Reputation: 21
I'm struggling to delete the strings "D_1__"
, "D_2__"
, "D_3__"
, etc. in a data.frame
while keeping the succeeding text, i.e. input: "D_1__succeeding text"
output: "succeeding text"
.
I tried
df <- gsub("D_.__", "", df)
but nothing was changed
Further the columns of the imported data.frame
are factors
with more than one level. May this be causing the problem and how can I convert the df
?
Thanks a lot for you help!
Upvotes: 1
Views: 9352
Reputation: 21
Thanks for your suggestions. Finally, I managed to convert my df to a character matrix by:
df <- data.frame(lapply(df, as.character), stringsAsFactors=FALSE)
Then I applied:
gsub('D_.__', '', df$V1)
for each column separately.
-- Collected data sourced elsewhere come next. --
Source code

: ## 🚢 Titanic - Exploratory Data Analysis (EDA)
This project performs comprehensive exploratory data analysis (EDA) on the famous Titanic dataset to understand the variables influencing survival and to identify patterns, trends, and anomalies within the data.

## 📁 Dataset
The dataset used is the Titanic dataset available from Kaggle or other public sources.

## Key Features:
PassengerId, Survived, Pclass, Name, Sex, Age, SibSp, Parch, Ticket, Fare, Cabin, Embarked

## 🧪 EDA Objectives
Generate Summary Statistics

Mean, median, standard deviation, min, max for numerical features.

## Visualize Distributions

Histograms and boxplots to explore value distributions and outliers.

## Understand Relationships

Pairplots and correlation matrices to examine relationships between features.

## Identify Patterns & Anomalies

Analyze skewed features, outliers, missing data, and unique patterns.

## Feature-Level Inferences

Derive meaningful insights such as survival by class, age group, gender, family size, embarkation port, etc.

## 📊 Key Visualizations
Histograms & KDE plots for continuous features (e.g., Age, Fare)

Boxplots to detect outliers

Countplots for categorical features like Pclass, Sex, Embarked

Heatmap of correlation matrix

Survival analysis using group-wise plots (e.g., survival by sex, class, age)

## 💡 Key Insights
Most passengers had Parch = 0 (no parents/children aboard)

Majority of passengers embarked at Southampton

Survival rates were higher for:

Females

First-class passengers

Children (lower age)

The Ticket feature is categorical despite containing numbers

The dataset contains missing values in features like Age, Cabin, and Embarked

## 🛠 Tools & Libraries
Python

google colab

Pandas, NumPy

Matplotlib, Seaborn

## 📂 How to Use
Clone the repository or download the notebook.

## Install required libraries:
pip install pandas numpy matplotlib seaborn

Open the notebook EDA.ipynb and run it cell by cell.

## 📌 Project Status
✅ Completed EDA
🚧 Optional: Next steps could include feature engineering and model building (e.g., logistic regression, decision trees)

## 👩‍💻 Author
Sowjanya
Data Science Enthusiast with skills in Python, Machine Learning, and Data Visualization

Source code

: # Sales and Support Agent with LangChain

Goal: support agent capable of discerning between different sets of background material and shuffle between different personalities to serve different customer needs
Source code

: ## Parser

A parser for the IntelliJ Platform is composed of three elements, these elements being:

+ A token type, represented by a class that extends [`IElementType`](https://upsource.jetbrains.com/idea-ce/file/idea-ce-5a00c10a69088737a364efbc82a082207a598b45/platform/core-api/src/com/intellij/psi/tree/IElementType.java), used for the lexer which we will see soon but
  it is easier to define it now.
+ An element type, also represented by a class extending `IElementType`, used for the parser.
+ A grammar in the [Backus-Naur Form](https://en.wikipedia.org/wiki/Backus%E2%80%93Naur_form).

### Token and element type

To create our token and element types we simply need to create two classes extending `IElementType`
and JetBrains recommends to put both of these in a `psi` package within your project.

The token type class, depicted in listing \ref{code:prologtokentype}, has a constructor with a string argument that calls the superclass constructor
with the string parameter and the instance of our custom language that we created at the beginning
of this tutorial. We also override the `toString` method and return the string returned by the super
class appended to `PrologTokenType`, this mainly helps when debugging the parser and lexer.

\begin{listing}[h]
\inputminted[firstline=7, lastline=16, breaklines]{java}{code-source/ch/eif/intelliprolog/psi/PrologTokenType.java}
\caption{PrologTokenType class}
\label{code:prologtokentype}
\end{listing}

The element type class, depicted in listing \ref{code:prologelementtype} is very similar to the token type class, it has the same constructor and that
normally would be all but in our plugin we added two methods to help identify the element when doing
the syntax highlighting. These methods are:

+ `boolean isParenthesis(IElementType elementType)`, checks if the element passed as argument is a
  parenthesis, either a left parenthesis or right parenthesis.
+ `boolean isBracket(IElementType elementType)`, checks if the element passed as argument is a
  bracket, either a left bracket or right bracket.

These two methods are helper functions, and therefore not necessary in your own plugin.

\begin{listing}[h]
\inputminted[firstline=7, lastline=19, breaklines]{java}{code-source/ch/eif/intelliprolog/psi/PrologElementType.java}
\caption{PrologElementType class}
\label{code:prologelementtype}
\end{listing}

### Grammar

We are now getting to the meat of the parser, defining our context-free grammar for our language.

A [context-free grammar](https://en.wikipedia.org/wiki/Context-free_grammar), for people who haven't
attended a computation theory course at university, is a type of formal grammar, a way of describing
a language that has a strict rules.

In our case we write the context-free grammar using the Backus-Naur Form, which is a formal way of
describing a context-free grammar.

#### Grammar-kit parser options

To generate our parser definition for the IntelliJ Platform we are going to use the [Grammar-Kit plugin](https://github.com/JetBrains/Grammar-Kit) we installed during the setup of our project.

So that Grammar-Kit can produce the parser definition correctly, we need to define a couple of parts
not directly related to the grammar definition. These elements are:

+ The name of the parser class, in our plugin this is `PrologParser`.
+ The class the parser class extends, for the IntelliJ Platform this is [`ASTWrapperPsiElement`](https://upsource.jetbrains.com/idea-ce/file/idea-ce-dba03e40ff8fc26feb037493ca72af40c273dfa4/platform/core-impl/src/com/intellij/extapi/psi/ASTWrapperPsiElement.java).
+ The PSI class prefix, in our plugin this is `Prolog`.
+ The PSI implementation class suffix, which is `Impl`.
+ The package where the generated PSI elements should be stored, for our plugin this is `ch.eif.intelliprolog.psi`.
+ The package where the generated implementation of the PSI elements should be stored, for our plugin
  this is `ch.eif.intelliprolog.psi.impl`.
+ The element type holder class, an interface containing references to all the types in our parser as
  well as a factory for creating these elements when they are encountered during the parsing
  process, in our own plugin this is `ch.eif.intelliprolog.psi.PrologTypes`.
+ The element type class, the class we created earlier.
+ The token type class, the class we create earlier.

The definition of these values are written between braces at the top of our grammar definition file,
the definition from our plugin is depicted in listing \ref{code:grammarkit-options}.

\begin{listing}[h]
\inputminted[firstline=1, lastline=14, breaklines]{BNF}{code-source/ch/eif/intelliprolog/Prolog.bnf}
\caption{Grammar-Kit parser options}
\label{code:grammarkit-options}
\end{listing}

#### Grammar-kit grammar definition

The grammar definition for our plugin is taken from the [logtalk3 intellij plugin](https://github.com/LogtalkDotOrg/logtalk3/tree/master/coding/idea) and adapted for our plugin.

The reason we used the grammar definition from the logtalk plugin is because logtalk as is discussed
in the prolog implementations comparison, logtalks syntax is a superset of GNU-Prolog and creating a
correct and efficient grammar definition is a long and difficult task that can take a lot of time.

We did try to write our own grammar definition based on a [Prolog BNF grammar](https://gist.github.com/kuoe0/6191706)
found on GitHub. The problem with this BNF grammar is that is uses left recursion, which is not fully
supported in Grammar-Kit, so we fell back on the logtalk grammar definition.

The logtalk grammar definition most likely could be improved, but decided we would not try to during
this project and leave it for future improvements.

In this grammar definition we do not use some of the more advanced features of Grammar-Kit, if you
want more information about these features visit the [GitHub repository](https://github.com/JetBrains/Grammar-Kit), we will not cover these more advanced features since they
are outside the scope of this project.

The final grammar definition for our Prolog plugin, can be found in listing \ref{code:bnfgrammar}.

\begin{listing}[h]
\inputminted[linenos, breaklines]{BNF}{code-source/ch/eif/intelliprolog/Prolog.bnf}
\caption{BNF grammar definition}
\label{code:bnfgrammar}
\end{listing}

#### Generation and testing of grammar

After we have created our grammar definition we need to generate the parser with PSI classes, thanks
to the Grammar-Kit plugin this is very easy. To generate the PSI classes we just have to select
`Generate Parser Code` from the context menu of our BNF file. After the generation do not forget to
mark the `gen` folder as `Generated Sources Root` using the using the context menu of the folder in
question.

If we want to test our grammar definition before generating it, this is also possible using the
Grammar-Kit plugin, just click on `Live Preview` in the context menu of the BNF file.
For just 15 columns this was quite feasable :-)
Upvotes: 0
Reputation: 2263
You are facing two issues: gsub
is designed to work with character vectors, not entire data frames, and you are also dealing with factors instead of a character vector.
I'm not sure how you are importing your data, but you probably have the option to use stringsAsFactors = FALSE
to prevent the strings being read as factors in the first place, e.g. for CSV data:
df <- read.csv('mydata.csv', stringsAsFactors = FALSE)
Alternatively, you could convert your factors to strings:
df$myvar <- as.character(df$myvar)
Once you have a character vector, you can use gsub pretty much like you had it, just specify the variable:
df$myvar <- gsub('D_.__', '', df$myvar)
Finally, if you did want to leave your variable as a factor, you could rename the levels instead:
levels(df$myvar) <- gsub('D_.__', '', levels(df$myvar))
Upvotes: 2
Reputation: 10671
strings <- c("D_1__text1" , "D_2__text2" , "D_3__text3")
new_strings <- gsub("D_\\d__", "", strings)
> new_strings
[1] "text1" "text2" "text3"
If it is a problem with your specific data add a dput(your_df)
. I think your problem was how you are trying to store your result. Something like df$colnew <- gsub(..., df$colold)
should work.
Upvotes: 0